Online communication has evolved so that people have more ways of laughing online than they do in real life communication. From LOL, to haha, to emoji characters, to animated gifs, the internet has something for everyone and you may be surprised what your preferred way of laughing reveals about you.
A new study conducted by Facebook researchers has stressed just how diverse and quickly shifting online laughter really is, and shined a light on the subtle nuances between online laughs. It turns out that your preferred “e-laugh” depends on your age, gender and geographic location.
The research team looked at Facebook posts and comments collected over the course of a week and found that 15 percent (15%) of active users use some form of online laughter to express their amusement.
Out of all of them, 51 percent (51%) of active users prefer to use the term “haha”, 33 percent (33%) of active users prefer to use emoji characters, 13 percent (13%) of active users prefer to use the term “hehe”, and only 1.9 percent (1.9%) of modern day active users prefer to use the term “LOL”.
LOL, which stands for “laugh out loud”, was once the leading term that people used to express amusement in online communication or when sending messages on mobile phones. Currently it is only being used by Facebook’s oldest laughing demographic – users with an average age of 28.
Emoji characters are generally used by Facebook’s youngest laughing demographic – youngsters in their teens and early twenties
The terms “haha” and “hehe” are used by everyone between the ages of 13 and 70, with “hehe” usually being used to express mischievous thoughts or behaviors.
When it comes down to gender, most women prefer to use emoji characters and the almost dead “LOL”, while most men prefer to use the terms “haha” and “hehe”. However some women are also fond of “haha”.
Geographically speaking, people living in the Midwest prefer to use emoji characters while people from the West Coast prefer to use “haha” and “hehe” to express amusement. “LOL” is still somewhat popular in Southern states, especially in Phoenix, Arizona.
The Facebook researchers also found subtle nuances between how many “ha” and “he” building blocks a user uses. “Haha” and “hahaha” proved to be a lot more popular than a simple “ha” or a long “hahahaha”. And users who typically use “hehe” have shown the exact same pattern.

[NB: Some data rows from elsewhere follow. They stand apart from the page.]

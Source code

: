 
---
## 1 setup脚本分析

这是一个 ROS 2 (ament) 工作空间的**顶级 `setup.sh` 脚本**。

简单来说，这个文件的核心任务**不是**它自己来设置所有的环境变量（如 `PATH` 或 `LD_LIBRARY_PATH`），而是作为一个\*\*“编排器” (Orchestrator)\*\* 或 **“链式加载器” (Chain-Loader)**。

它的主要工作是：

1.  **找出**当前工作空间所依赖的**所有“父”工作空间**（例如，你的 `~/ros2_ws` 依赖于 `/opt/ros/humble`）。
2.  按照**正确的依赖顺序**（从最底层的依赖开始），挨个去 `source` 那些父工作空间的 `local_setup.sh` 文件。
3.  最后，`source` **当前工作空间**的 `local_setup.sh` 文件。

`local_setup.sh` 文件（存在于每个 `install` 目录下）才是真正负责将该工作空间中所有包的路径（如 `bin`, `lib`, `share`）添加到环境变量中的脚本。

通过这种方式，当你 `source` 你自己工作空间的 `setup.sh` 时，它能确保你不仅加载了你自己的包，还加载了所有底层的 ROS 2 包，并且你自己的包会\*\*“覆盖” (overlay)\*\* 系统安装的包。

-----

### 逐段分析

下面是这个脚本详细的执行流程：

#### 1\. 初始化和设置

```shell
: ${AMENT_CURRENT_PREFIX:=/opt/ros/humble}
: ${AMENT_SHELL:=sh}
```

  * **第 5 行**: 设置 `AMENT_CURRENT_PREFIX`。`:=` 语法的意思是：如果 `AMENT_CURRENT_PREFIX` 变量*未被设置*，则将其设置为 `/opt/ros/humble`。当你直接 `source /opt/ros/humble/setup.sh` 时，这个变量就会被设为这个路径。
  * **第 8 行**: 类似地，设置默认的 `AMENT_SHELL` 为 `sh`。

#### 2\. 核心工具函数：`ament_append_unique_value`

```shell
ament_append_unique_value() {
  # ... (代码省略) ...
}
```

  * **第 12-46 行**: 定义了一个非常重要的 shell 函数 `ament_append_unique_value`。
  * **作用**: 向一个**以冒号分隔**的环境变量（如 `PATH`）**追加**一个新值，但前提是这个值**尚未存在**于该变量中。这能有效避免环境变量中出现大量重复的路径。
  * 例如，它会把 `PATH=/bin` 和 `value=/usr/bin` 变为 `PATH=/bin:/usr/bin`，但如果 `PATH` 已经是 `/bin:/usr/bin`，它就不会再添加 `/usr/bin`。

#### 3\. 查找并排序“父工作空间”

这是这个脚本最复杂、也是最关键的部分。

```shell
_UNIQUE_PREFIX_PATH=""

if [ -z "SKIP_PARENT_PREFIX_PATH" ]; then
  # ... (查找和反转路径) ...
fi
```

Sarah Larson pointed out an interesting difference between “hahaha” and “hehehe” in an article written for The New Yorker. She said that online laughs using “ha” building blocks are good for constructing more elaborate hilarity.
Larson explained that the use of a single “ha” is a way of respectfully acknowledging that someone made a joke, “haha” is used to communicate “that you’re genuinely amused”, “hahaha” is used to communicate “that you’re really amused”, and more than three (3) “ha” building blocks are used to communicate that the joy has taken flight.
It’s worth mentioning that those not in sync with online trends and nuances may find certain types of “e-laughter” confusing.